Global energy consumption is expected to rise by 60
percent over the next two decades -- a product of
industrialization and population growth, particularly in
China and India. The issue is compounded as more than
three-fourths of the world's energy is produced by burning
fossil fuels. As a greater emphasis is placed on limiting
greenhouse gases associated with such combustion, there's
now a need to come up with environmentally benign
technologies.
Enter nuclear power and specifically nuclear fusion.
Fusion is responsible for powering the sun and stars. So,
the goal is to imitate that process on earth, although it
is extremely difficult and expected to take as much as 50
years to do.
Today's nuclear reactors use fission that produces
energy when atoms are split apart. In contrast, fusion
releases energy as atoms are combined -- a process that
thus far consumes more energy than it generates. The aim
is to heat hydrogen gas to more than 100 million degrees
Celsius so that the atoms will fuse together instead of
bouncing off one another. The end result of that fusion
process is the production of 10 million times more power
than a typical chemical reaction, such as the burning of
fossil fuel.
That's why the consortium of 31 nations has come
together, all to try and get over the hurdles. The costs
will be split among the participants, with the United
States expected to ante up about 10 percent, or $1.2
billion. Existing experiments have shown it is possible to
replicate the suns energy here on earth, the participants
emphasized.
"There is no possibility of a runaway reaction and
because the gas will be so dilute, there is not enough
energy inside the plant to drive a major accident and not
much fuel would be available to be released to the
environment if an accident did occur," says Kaname Ikeda,
ITER's director-general, in a piece written for the BBC
of London.
No Guarantees
Without a doubt, success is anything but certain.

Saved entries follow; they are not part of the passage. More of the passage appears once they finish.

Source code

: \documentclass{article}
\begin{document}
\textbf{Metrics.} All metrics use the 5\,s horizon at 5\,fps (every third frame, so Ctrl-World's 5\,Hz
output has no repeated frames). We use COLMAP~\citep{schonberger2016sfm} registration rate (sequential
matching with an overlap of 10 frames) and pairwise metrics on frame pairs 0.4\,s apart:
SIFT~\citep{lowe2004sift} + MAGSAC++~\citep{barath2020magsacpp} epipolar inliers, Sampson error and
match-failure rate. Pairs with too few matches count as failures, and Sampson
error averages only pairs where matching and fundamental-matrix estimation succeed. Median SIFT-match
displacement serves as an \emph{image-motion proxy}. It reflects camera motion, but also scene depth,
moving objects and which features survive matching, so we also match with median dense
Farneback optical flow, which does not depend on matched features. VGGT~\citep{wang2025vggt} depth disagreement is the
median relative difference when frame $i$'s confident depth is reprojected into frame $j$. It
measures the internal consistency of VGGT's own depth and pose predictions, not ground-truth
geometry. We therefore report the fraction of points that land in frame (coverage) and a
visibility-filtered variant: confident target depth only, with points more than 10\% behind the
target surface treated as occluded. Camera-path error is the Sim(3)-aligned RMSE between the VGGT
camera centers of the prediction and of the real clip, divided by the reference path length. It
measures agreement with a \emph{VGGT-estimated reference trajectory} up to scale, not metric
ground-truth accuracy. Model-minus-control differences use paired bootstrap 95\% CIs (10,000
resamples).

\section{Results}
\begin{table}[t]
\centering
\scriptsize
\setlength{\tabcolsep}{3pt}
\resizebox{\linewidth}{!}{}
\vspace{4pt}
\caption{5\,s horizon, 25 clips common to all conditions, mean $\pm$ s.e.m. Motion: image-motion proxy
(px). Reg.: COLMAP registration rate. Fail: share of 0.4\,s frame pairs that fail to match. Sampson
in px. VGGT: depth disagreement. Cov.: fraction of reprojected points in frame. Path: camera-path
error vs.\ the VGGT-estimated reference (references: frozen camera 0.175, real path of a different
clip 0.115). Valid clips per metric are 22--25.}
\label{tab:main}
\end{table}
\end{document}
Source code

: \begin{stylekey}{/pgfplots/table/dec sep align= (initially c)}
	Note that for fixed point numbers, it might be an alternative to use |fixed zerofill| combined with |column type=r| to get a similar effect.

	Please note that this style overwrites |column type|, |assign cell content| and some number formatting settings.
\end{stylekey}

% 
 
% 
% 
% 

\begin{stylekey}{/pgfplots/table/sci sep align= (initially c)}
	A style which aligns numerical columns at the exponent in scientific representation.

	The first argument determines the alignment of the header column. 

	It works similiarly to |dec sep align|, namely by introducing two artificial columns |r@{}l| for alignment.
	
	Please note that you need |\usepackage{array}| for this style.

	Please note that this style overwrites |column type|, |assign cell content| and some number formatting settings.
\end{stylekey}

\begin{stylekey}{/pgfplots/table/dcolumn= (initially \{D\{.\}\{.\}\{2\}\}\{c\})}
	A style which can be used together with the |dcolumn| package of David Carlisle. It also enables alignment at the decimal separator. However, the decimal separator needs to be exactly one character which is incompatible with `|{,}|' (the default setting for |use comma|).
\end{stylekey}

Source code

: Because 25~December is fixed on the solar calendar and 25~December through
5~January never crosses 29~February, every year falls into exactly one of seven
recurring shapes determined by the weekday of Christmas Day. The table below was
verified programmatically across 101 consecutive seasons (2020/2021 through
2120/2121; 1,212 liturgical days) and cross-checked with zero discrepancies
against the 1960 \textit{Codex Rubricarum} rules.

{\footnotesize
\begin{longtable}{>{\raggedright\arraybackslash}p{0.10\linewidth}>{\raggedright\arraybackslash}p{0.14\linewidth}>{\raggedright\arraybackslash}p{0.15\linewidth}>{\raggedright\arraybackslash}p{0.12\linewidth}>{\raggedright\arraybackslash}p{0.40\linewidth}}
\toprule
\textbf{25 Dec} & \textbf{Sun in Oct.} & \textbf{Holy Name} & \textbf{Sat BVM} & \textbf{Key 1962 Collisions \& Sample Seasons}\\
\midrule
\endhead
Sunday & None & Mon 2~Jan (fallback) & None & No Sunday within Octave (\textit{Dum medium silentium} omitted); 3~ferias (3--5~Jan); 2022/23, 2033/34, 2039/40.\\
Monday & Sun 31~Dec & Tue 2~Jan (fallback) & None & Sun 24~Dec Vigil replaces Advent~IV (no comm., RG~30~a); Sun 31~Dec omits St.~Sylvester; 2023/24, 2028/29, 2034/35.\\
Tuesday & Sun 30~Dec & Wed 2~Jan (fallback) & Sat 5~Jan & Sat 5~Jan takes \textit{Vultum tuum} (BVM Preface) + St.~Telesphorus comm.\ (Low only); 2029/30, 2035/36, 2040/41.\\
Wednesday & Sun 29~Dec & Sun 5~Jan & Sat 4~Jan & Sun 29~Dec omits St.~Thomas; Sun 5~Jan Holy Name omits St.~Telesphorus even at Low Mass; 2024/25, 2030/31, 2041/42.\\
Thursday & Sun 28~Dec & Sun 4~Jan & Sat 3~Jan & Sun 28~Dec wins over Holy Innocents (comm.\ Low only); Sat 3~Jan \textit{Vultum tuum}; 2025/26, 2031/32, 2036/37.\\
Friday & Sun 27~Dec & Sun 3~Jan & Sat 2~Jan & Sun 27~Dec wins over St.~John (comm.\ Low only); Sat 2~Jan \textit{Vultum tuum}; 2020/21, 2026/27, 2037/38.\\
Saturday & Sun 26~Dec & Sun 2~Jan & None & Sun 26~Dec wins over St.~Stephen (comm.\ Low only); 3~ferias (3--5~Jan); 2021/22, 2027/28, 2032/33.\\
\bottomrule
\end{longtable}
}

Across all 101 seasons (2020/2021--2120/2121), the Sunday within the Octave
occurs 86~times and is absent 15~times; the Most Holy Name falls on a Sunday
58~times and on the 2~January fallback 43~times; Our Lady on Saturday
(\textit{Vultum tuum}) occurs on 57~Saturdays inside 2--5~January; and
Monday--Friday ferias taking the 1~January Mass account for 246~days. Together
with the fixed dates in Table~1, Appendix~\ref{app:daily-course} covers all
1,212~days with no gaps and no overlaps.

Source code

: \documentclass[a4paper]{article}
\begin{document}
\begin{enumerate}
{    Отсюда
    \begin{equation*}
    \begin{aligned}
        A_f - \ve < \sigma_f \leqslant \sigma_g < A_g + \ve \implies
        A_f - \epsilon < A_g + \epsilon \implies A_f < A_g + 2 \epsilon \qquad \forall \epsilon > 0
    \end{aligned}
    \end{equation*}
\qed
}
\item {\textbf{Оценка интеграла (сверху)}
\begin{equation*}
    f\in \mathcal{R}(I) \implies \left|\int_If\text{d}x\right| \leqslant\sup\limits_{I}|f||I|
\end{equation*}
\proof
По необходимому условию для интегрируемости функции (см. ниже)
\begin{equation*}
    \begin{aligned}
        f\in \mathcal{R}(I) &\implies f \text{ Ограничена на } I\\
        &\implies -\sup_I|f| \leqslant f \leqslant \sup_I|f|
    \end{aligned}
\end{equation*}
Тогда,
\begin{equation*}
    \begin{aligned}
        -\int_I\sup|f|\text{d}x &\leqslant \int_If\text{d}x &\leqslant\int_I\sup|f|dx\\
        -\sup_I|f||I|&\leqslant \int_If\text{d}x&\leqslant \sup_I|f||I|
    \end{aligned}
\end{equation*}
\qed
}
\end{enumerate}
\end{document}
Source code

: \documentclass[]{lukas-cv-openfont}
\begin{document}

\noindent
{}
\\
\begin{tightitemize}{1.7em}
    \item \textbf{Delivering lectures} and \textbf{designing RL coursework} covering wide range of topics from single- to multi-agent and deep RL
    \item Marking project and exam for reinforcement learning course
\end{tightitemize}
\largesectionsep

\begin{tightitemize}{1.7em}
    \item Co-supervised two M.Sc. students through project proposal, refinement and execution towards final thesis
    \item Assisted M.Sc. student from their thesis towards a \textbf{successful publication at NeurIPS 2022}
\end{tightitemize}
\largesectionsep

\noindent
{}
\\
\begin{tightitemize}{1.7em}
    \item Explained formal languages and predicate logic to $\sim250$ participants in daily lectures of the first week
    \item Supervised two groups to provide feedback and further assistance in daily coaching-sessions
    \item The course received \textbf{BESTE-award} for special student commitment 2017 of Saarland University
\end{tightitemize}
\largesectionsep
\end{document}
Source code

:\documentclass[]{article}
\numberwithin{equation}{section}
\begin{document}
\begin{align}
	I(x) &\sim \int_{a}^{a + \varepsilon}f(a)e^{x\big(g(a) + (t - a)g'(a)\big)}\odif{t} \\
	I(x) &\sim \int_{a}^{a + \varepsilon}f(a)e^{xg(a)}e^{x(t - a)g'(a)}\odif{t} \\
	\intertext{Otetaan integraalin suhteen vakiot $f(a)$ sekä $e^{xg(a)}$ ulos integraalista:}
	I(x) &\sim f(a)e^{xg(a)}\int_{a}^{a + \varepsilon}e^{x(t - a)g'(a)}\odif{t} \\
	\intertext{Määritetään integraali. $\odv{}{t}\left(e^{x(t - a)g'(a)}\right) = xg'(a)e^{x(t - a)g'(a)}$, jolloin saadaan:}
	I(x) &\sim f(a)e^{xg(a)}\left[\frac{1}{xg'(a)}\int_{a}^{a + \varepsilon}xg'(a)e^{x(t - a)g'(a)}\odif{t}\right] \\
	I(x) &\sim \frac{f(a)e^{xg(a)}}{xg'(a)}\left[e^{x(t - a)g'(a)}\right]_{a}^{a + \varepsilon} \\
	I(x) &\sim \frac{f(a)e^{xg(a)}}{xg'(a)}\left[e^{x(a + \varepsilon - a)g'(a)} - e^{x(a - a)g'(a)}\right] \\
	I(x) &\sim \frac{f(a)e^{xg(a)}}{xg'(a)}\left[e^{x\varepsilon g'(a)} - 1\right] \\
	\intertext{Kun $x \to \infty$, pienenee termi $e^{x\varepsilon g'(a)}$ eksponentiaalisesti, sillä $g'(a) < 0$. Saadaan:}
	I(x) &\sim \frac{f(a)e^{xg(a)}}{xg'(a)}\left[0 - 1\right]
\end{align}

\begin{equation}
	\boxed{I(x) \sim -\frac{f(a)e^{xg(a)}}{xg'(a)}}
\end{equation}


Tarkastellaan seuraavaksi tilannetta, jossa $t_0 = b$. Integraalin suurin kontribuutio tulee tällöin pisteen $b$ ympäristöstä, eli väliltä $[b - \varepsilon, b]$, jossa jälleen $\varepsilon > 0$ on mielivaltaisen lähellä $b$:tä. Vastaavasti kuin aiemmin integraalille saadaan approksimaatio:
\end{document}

Because hydrogen plasma is heated to 100 million degrees
Celsius, it will damage the vessel that contains the
substance. Those are expensive parts that would often have
to be replaced.
An article in the journal Science argues that
scientists can spend more time and money trying to solve
that plasma problem and other engineering issues. But, the
reality is that nuclear fusion will never come to pass.
That's despite four decades of research and $20 billion
already spent. Beyond that, fusion power may be 50 years
off and the energy landscape could look drastically
different by then.
"The history of this dream is as discouraging as it is
expensive," wrote William Parkins, in Science
magazine. He has passed away but he was chief scientist at
Rockwell International and a physicist who worked on the
Manhattan Project.
Proponents of nuclear fusion beg to differ with that
viewpoint. They say that the current global energy market
is now valued at $3 trillion a year -- an amount that will
expand proportionately as developing nations modernize
their economies. Much of that consumption is fossil
fuel-fired and any energy source that can displace that
value would help better the human condition and the
environment, they say.
At the same time, those advocates go on to say that
efficiency efforts and renewable energy -- while essential
-- will not diminish in a major way the world's reliance
on coal, natural gas and oil. A large scale nuclear
project with an eye toward the future is therefore
necessary and practical.
"I was less convinced 30 years ago [that fusion could
become practical] but we have made incredible progress,"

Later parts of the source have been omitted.